A later radio production put Michael Palin in the lead role. We saw it at Salisbury Playhouse in 2003 with Rupert Wickham as Quatermaine. This time around, in 2013, it’s Rowan Atkinson, trialling in Brighton and Bath before the West End run. Coincidentally both the 1993 production and the 2008 touring production ended at the same Theatre Royal in Brighton. Brighton is a good town for presenting the play. After all, the five major ELT centres in Britain are London, Bournemouth, Brighton, Oxford and Cambridge (that’s probably the correct order too).
See: production history
This is a play that intrinsically “works”. Rather like The Importance of Being Earnest it works even with a few people in a room reading aloud: the text is that good. All the above just reinforces my view that this is a major dramatic work.
The play stays in the staff room of the language school, has a tight cast of seven, and takes place over three years. I have seen Rowan Atkinson on stage before, many years ago, touring his two man show with Angus Deyton. We were so keen not to delay seeing this production that we opted for the 100 mile drive to Brighton rather than the 65 miles to Bath a fortnight later.

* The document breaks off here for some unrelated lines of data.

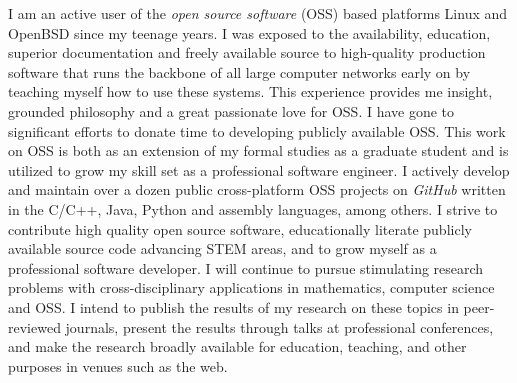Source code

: \documentclass[10pt,reqno,letterpaper]{article}
\theoremstyle{plain}
\numberwithin{theorem}{section}
\theoremstyle{definition}
\begin{document}
I am an active user of the \emph{open source software} (OSS) based 
platforms Linux and OpenBSD since my 
teenage years. I was exposed to the availability, education, superior documentation and 
freely available source to high-quality production software that runs the backbone of all large 
computer networks early on by teaching myself how to use these systems. This experience provides me 
insight, grounded philosophy and a great passionate love for OSS. I have gone to significant efforts to 
donate time to developing publicly available OSS. 
This work on OSS is both as an extension of my formal studies as 
a graduate student and is utilized to grow my skill set as a professional software engineer. 
I actively develop and maintain 
over a dozen public cross-platform OSS projects on \emph{GitHub} 
written in the C/C++, Java, Python and assembly languages, among others. 
I strive to contribute high quality open source software, educationally 
literate publicly available source code advancing STEM areas, and to grow myself as a 
professional software developer. 
I will continue to pursue stimulating research problems 
with cross-disciplinary applications in mathematics, computer science and OSS. I intend to 
publish the results of my research on these topics in peer-reviewed journals, present 
the results through talks at professional conferences, and make the research broadly 
available for education, teaching, and other purposes in venues such as the web.
\end{document}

Edward Fox’s interpretation had reminded me of Herman Melville’s short story Bartleby The Scrivener. Bartleby faded away through inaction, his catch-phrase being a polite, self-effacing but determined, I’d prefer not to. I’m aware of this, having lifted the same theme from Melville for an ELT short story, Barnaby (about a computer which ‘would prefer not to’), now out of print. Fox was gentle, self-effacing and eventually just faded. His decline through the play was steadier and he faded away at the end.
Rowan Atkinson is very different, even more inclined to drift out of the here and now, yet equally true to the script. He is also well-mannered and gentle, and his good manners are the only thing holding his excruciatingly lonely life together, surrounded as he is by people in relationships and with ‘families’ (in the broadest sense) however rocky those relationships might be. His polite and misdirected enquiries about his colleagues are all the more painful, because this Quatermaine is putting so much agonized effort into them, rather than as Fox did, reacting ever more blankly and automatically as the depression, or pre-senile dementia coupled with narcolepsy, or whatever it is that ails him gradually descends.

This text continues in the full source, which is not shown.